## [WHAT NEEDS TO BE DONE]
Return only the number of lines in the entries below that hold the word "restriction".

## [SOURCE MATERIAL]

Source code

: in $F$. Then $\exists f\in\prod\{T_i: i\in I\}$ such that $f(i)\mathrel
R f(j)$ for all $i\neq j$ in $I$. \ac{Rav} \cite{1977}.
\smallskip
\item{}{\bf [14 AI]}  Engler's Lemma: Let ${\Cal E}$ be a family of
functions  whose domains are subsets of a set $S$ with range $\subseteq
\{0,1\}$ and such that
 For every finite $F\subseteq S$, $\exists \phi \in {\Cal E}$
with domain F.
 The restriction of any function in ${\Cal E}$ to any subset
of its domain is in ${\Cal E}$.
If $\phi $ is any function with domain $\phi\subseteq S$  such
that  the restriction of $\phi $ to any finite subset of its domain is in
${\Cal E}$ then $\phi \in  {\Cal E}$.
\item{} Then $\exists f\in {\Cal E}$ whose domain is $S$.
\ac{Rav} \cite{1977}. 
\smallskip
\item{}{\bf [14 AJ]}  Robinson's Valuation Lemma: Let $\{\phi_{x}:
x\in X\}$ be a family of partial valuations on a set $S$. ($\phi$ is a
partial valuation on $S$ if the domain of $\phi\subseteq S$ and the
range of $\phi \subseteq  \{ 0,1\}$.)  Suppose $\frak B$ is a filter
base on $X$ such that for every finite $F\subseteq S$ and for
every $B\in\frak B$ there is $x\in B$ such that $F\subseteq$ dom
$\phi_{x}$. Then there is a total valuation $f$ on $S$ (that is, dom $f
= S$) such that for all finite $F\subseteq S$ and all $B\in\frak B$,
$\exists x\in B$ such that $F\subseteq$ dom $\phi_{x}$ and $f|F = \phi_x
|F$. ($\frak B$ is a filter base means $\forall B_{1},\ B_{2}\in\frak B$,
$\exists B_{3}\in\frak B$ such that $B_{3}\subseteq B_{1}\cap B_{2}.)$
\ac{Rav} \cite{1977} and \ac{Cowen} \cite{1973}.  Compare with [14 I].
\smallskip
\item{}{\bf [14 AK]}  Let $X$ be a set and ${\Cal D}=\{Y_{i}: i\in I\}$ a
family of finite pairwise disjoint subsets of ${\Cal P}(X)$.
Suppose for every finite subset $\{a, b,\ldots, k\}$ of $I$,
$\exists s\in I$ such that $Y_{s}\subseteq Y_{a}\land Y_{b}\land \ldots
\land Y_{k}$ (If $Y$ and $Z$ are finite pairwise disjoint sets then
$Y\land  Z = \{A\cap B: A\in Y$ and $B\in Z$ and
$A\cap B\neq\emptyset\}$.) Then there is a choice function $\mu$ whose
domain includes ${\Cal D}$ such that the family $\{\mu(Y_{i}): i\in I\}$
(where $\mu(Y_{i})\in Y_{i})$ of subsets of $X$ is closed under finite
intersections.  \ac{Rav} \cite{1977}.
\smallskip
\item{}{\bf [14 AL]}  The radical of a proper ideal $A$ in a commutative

## [RESPONSE TO THE EXERCISE]
2